The bottom line, said King, is that it is “difficult to think of a vendor better positioned or suited to shoulder through existing barriers and capture potential opportunities than EMC. Along with continuing to grow share in traditional storage hardware and software markets, the company’s strategy of tempering external acquisitions with continuing internal investment has resulted in an innovative collection of technologies, solutions, services and partnerships that has and should continue to benefit both existing and potential customers.”
The Fiddly Bits (& Bytes)
New products and capabilities to the EMC VNX family of hybrid storage solutions includes the entry-level VNXe3200 storage array that is 3X more efficient than previous VNXe solutions, and is powered by MCx (Multicore optimization) and FAST (Fully-Automated Storage Tiering) software. It supports major unified protocols – including Fibre Channel, and is also available in new VSPEX Proven Infrastructures, which delivers up to 125 virtual machines and 500 virtual desktops in a VNXe3200. These new VSPEX solutions can store up to 2,000 Exchange mailboxes and over 20,000 SharePoint users.
‘Project Liberty’virtualized storage software is based on the VNX family, offered in a variety of flexible deployment models, whether on a virtual server or in a hybrid cloud for example, to meet varied and changing workloads and service levels. With Project Liberty, customers will benefit from the agility and efficiency of a hybrid cloud.

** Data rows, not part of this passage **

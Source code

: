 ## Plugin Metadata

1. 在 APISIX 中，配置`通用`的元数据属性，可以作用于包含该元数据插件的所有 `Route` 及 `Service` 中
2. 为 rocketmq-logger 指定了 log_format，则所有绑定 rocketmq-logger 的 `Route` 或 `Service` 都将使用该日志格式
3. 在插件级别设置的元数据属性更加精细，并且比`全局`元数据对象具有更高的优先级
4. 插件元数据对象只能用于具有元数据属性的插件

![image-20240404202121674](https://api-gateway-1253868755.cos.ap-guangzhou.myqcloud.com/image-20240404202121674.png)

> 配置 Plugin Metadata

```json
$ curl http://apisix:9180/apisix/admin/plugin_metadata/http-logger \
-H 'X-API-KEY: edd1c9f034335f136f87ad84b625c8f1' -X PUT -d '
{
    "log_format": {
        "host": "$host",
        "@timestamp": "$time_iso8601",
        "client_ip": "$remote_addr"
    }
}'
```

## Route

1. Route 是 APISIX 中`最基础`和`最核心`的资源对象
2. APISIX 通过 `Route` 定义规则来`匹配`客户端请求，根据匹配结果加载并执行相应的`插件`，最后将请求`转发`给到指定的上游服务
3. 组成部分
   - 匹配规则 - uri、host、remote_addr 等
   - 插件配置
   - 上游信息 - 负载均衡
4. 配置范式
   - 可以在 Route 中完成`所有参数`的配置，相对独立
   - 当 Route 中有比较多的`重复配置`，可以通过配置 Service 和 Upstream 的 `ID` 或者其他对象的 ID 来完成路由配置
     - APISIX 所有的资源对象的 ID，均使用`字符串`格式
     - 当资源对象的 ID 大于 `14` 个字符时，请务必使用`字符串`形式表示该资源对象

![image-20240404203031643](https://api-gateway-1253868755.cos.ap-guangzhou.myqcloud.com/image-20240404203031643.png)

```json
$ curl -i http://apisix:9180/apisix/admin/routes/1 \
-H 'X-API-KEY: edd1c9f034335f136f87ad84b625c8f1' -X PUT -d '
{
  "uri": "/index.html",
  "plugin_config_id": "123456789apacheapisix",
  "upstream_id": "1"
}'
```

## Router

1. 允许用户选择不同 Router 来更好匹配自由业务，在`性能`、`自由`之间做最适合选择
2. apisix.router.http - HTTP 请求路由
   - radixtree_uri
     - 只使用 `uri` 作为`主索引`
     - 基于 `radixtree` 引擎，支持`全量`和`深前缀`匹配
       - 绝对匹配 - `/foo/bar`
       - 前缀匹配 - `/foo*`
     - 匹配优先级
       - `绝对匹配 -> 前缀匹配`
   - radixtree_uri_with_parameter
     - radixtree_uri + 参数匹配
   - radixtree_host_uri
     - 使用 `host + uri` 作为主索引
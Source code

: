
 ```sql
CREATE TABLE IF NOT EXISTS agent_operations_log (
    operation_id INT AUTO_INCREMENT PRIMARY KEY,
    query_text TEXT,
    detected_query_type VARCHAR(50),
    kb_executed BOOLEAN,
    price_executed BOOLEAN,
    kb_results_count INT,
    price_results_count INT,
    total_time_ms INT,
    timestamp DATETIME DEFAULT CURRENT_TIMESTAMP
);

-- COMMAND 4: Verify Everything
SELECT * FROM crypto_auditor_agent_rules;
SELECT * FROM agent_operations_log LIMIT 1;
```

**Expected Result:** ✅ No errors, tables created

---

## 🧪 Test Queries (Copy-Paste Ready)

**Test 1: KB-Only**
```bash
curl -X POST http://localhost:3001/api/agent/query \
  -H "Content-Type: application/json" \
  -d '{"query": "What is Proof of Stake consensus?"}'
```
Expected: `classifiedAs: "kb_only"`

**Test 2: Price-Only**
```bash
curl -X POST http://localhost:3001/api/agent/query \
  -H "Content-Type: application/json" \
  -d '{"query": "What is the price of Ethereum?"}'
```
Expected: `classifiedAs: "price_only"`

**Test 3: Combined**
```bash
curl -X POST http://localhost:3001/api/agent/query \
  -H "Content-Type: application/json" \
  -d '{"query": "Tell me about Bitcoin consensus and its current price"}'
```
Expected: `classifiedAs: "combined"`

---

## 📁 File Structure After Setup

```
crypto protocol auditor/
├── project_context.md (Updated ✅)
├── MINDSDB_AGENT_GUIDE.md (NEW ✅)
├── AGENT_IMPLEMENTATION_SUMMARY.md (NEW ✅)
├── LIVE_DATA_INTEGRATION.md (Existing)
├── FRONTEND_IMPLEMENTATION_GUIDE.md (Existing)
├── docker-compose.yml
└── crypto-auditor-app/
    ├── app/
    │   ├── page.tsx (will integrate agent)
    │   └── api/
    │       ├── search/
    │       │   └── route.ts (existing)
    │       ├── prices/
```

VNX Data-At-Rest-Encryption (D@RE) is expected to be available on the new VNX Series as a non-disruptive software upgrade in the third quarter of 2014. Using controller-based encryption, which provides the flexibility to support any drive type, speed and capacity, it is designed to help customers protect data written to disk to eliminate data access from unauthorized drive removal.
Disk Library for mainframe (Dlm) V4.1 enhancements include: simplification of D/R testing for EMC VNX based DLms; single drive performance improvements; deeper operational insights; and IPv6 compliance. Effective mainframe data protection must be optimized around four use cases for best-in-class ROI: 1) Backup / Restore 2) Hierarchical Storage Management (HSM) 3) Long Term Data Retention and 4) “General Work Tapes.” DLm was specifically designed for these cases.
HP 3PAR Online Import user-directed migration utility allows upgrades from legacy EMC VNX and CLARiiON CX4 arrays to HP 3PAR StoreServ Storage without requiring the use of host resources, specialized host software or additional hardware appliances. By using federated storage innovations and eliminating reliance on host resources, data migration with 3PAR Online Import is less disruptive to applications and can performed faster than other methods.
HP said the latest generation of VNX arrays—or VNX2—use an operating system that is not supported on earlier VNX models, so the upgrade path from a first-generation VNX array to VNX2 requires a full data migration, 40-80% more commands than upgrading to StoreServ, and involves either data migration tools that consume host resources and impact application performance or necessitates the use of costly additional hardware appliances.
DISCLAIMER: I’m down here courtesy of EMC, and both EMC and VMware are in my investment portfolio. So while I’ll remain impartial from an editorial perspective, from a shareholder perspective, feel free to buy lots and lots of their products and services. Whatever you do, don’t listen to HP… oh wait, I own their shares too. Whoops.